## WHAT THE TASK REQUIRES
Reproduce all the data verbatim.

## Dataset entries
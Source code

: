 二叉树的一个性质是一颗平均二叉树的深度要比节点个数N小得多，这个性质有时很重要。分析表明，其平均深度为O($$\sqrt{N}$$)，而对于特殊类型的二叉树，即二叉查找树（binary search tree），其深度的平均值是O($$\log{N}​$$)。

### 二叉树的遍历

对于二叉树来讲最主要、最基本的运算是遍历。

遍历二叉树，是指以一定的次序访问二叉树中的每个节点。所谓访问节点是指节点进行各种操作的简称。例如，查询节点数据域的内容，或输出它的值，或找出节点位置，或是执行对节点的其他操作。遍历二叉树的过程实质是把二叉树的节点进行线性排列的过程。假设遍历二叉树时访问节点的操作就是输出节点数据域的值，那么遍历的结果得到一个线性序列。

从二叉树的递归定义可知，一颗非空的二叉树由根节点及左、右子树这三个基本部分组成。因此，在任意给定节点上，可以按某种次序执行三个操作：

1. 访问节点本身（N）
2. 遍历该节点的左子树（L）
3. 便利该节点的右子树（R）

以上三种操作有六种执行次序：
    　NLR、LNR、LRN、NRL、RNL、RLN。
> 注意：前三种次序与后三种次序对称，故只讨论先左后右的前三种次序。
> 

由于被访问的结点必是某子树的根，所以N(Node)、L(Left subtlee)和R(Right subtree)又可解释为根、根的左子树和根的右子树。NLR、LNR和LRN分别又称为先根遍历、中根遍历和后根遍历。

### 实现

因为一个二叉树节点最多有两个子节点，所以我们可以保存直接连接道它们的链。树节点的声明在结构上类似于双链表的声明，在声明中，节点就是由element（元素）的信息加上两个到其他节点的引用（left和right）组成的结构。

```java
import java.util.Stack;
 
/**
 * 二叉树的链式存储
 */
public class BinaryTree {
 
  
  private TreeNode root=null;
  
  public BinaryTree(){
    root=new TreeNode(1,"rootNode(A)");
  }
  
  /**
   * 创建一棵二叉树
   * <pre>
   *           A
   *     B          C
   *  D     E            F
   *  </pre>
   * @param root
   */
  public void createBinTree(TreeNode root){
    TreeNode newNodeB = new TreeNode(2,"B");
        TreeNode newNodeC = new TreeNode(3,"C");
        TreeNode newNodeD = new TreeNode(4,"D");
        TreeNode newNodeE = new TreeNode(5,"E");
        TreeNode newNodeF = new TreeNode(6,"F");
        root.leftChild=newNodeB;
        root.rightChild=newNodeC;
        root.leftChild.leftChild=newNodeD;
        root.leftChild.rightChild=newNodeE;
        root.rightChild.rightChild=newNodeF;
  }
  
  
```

## EXERCISE OUTPUT
Source code

: 二叉树的一个性质是一颗平均二叉树的深度要比节点个数N小得多，这个性质有时很重要。分析表明，其平均深度为O($$\sqrt{N}$$)，而对于特殊类型的二叉树，即二叉查找树（binary search tree），其深度的平均值是O($$\log{N}​$$)。

### 二叉树的遍历

对于二叉树来讲最主要、最基本的运算是遍历。

遍历二叉树，是指以一定的次序访问二叉树中的每个节点。所谓访问节点是指节点进行各种操作的简称。例如，查询节点数据域的内容，或输出它的值，或找出节点位置，或是执行对节点的其他操作。遍历二叉树的过程实质是把二叉树的节点进行线性排列的过程。假设遍历二叉树时访问节点的操作就是输出节点数据域的值，那么遍历的结果得到一个线性序列。

从二叉树的递归定义可知，一颗非空的二叉树由根节点及左、右子树这三个基本部分组成。因此，在任意给定节点上，可以按某种次序执行三个操作：

1. 访问节点本身（N）
2. 遍历该节点的左子树（L）
3. 便利该节点的右子树（R）

以上三种操作有六种执行次序：
    　NLR、LNR、LRN、NRL、RNL、RLN。
> 注意：前三种次序与后三种次序对称，故只讨论先左后右的前三种次序。
> 

由于被访问的结点必是某子树的根，所以N(Node)、L(Left subtlee)和R(Right subtree)又可解释为根、根的左子树和根的右子树。NLR、LNR和LRN分别又称为先根遍历、中根遍历和后根遍历。

### 实现

因为一个二叉树节点最多有两个子节点，所以我们可以保存直接连接道它们的链。树节点的声明在结构上类似于双链表的声明，在声明中，节点就是由element（元素）的信息加上两个到其他节点的引用（left和right）组成的结构。

```java
import java.util.Stack;
 
/**
 * 二叉树的链式存储
 */
public class BinaryTree {
 
  
  private TreeNode root=null;
  
  public BinaryTree(){
    root=new TreeNode(1,"rootNode(A)");
  }
  
  /**
   * 创建一棵二叉树
   * <pre>
   *           A
   *     B          C
   *  D     E            F
   *  </pre>
   * @param root
   */
  public void createBinTree(TreeNode root){
    TreeNode newNodeB = new TreeNode(2,"B");
        TreeNode newNodeC = new TreeNode(3,"C");
        TreeNode newNodeD = new TreeNode(4,"D");
        TreeNode newNodeE = new TreeNode(5,"E");
        TreeNode newNodeF = new TreeNode(6,"F");
        root.leftChild=newNodeB;
        root.rightChild=newNodeC;
        root.leftChild.leftChild=newNodeD;
        root.leftChild.rightChild=newNodeE;
        root.rightChild.rightChild=newNodeF;
  }
  
  
```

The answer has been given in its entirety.